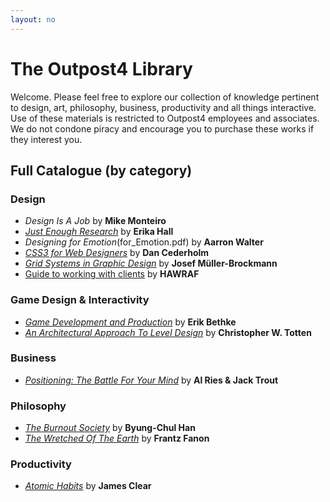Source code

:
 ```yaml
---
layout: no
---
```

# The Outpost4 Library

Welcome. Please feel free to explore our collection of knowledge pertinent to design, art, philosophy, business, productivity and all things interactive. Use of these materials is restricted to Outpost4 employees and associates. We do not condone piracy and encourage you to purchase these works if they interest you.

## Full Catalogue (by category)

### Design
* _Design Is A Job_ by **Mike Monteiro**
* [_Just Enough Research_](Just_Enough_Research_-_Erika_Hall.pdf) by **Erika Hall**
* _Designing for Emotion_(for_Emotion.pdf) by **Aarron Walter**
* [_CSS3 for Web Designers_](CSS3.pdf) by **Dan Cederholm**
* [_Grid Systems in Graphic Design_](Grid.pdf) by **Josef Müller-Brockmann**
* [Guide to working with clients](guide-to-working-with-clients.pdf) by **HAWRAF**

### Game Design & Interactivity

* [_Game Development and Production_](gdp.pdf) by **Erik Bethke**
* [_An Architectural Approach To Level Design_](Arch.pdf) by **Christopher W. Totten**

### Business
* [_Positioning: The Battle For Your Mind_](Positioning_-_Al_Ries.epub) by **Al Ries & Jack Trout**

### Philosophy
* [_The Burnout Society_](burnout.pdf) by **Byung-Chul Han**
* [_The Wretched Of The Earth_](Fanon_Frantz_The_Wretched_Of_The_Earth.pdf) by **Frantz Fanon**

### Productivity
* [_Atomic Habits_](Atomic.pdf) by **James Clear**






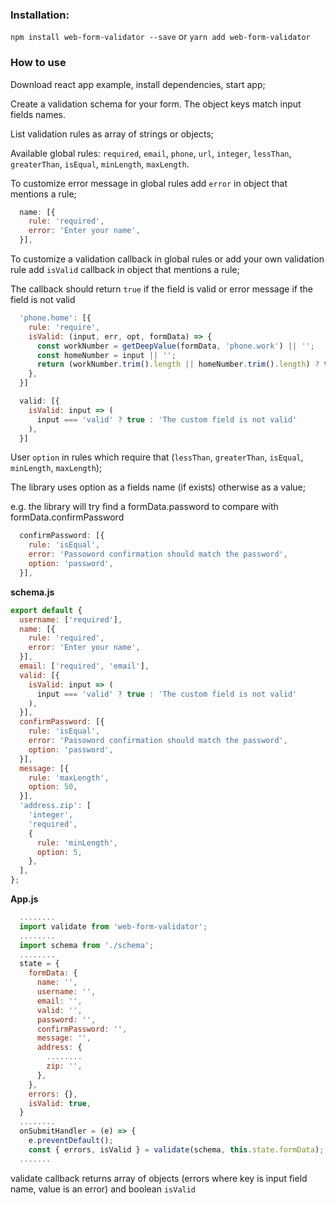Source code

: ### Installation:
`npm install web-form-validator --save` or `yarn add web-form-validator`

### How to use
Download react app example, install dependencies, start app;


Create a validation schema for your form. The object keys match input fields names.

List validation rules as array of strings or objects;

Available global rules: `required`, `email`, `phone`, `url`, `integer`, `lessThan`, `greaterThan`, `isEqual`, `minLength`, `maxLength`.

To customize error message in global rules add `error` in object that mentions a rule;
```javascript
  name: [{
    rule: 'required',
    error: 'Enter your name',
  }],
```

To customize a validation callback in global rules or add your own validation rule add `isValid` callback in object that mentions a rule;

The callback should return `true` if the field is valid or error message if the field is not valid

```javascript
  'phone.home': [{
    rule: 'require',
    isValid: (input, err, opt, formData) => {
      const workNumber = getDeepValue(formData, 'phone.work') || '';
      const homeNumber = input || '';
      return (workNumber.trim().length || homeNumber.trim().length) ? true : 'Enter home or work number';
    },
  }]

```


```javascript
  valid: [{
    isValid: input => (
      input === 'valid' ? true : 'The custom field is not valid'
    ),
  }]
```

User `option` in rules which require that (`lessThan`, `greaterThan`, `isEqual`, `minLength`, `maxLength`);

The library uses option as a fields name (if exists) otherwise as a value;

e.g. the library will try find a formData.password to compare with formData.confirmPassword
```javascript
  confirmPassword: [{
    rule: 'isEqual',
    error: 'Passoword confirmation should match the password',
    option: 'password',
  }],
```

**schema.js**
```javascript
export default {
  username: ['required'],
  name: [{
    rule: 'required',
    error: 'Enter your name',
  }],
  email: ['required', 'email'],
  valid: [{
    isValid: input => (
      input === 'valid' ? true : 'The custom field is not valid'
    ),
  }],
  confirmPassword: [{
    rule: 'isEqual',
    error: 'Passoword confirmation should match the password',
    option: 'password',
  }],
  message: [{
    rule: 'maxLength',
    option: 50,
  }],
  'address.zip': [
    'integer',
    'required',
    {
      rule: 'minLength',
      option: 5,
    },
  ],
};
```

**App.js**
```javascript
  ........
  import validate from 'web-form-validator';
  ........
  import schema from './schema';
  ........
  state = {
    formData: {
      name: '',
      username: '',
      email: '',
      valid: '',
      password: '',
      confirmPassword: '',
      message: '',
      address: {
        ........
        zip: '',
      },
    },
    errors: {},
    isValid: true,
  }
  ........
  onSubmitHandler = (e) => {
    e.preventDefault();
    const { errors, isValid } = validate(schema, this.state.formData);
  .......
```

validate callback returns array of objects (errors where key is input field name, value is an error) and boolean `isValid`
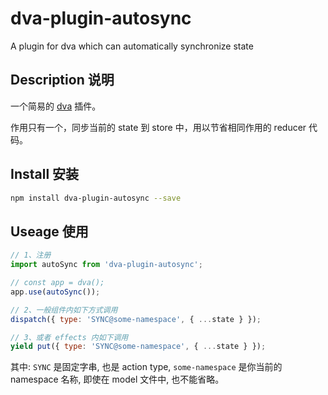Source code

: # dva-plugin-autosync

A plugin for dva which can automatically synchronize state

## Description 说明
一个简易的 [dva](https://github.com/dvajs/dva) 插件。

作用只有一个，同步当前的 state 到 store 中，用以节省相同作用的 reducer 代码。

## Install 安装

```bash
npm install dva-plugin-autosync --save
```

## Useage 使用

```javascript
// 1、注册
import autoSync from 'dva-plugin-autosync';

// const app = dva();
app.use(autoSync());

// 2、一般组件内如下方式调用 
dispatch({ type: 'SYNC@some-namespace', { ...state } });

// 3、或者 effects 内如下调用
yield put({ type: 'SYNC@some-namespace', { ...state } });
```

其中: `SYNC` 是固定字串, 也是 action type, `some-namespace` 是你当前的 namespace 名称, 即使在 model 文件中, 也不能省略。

---+---

Quote all the lines above exactly as given. Do not include the pictures.

▸ Expected answer
Source code

:
 ```yaml
---
layout: no
---
```

# The Outpost4 Library

Welcome. Please feel free to explore our collection of knowledge pertinent to design, art, philosophy, business, productivity and all things interactive. Use of these materials is restricted to Outpost4 employees and associates. We do not condone piracy and encourage you to purchase these works if they interest you.

## Full Catalogue (by category)

### Design
* _Design Is A Job_ by **Mike Monteiro**
* [_Just Enough Research_](Just_Enough_Research_-_Erika_Hall.pdf) by **Erika Hall**
* _Designing for Emotion_(for_Emotion.pdf) by **Aarron Walter**
* [_CSS3 for Web Designers_](CSS3.pdf) by **Dan Cederholm**
* [_Grid Systems in Graphic Design_](Grid.pdf) by **Josef Müller-Brockmann**
* [Guide to working with clients](guide-to-working-with-clients.pdf) by **HAWRAF**

### Game Design & Interactivity

* [_Game Development and Production_](gdp.pdf) by **Erik Bethke**
* [_An Architectural Approach To Level Design_](Arch.pdf) by **Christopher W. Totten**

### Business
* [_Positioning: The Battle For Your Mind_](Positioning_-_Al_Ries.epub) by **Al Ries & Jack Trout**

### Philosophy
* [_The Burnout Society_](burnout.pdf) by **Byung-Chul Han**
* [_The Wretched Of The Earth_](Fanon_Frantz_The_Wretched_Of_The_Earth.pdf) by **Frantz Fanon**

### Productivity
* [_Atomic Habits_](Atomic.pdf) by **James Clear**






Source code

: ### Installation:
`npm install web-form-validator --save` or `yarn add web-form-validator`

### How to use
Download react app example, install dependencies, start app;


Create a validation schema for your form. The object keys match input fields names.

List validation rules as array of strings or objects;

Available global rules: `required`, `email`, `phone`, `url`, `integer`, `lessThan`, `greaterThan`, `isEqual`, `minLength`, `maxLength`.

To customize error message in global rules add `error` in object that mentions a rule;
```javascript
  name: [{
    rule: 'required',
    error: 'Enter your name',
  }],
```

To customize a validation callback in global rules or add your own validation rule add `isValid` callback in object that mentions a rule;

The callback should return `true` if the field is valid or error message if the field is not valid

```javascript
  'phone.home': [{
    rule: 'require',
    isValid: (input, err, opt, formData) => {
      const workNumber = getDeepValue(formData, 'phone.work') || '';
      const homeNumber = input || '';
      return (workNumber.trim().length || homeNumber.trim().length) ? true : 'Enter home or work number';
    },
  }]

```


```javascript
  valid: [{
    isValid: input => (
      input === 'valid' ? true : 'The custom field is not valid'
    ),
  }]
```

User `option` in rules which require that (`lessThan`, `greaterThan`, `isEqual`, `minLength`, `maxLength`);

The library uses option as a fields name (if exists) otherwise as a value;

e.g. the library will try find a formData.password to compare with formData.confirmPassword
```javascript
  confirmPassword: [{
    rule: 'isEqual',
    error: 'Passoword confirmation should match the password',
    option: 'password',
  }],
```

**schema.js**
```javascript
export default {
  username: ['required'],
  name: [{
    rule: 'required',
    error: 'Enter your name',
  }],
  email: ['required', 'email'],
  valid: [{
    isValid: input => (
      input === 'valid' ? true : 'The custom field is not valid'
    ),
  }],
  confirmPassword: [{
    rule: 'isEqual',
    error: 'Passoword confirmation should match the password',
    option: 'password',
  }],
  message: [{
    rule: 'maxLength',
    option: 50,
  }],
  'address.zip': [
    'integer',
    'required',
    {
      rule: 'minLength',
      option: 5,
    },
  ],
};
```

**App.js**
```javascript
  ........
  import validate from 'web-form-validator';
  ........
  import schema from './schema';
  ........
  state = {
    formData: {
      name: '',
      username: '',
      email: '',
      valid: '',
      password: '',
      confirmPassword: '',
      message: '',
      address: {
        ........
        zip: '',
      },
    },
    errors: {},
    isValid: true,
  }
  ........
  onSubmitHandler = (e) => {
    e.preventDefault();
    const { errors, isValid } = validate(schema, this.state.formData);
  .......
```

validate callback returns array of objects (errors where key is input field name, value is an error) and boolean `isValid`
Source code

: # dva-plugin-autosync

A plugin for dva which can automatically synchronize state

## Description 说明
一个简易的 [dva](https://github.com/dvajs/dva) 插件。

作用只有一个，同步当前的 state 到 store 中，用以节省相同作用的 reducer 代码。

## Install 安装

```bash
npm install dva-plugin-autosync --save
```

## Useage 使用

```javascript
// 1、注册
import autoSync from 'dva-plugin-autosync';

// const app = dva();
app.use(autoSync());

// 2、一般组件内如下方式调用 
dispatch({ type: 'SYNC@some-namespace', { ...state } });

// 3、或者 effects 内如下调用
yield put({ type: 'SYNC@some-namespace', { ...state } });
```

其中: `SYNC` 是固定字串, 也是 action type, `some-namespace` 是你当前的 namespace 名称, 即使在 model 文件中, 也不能省略。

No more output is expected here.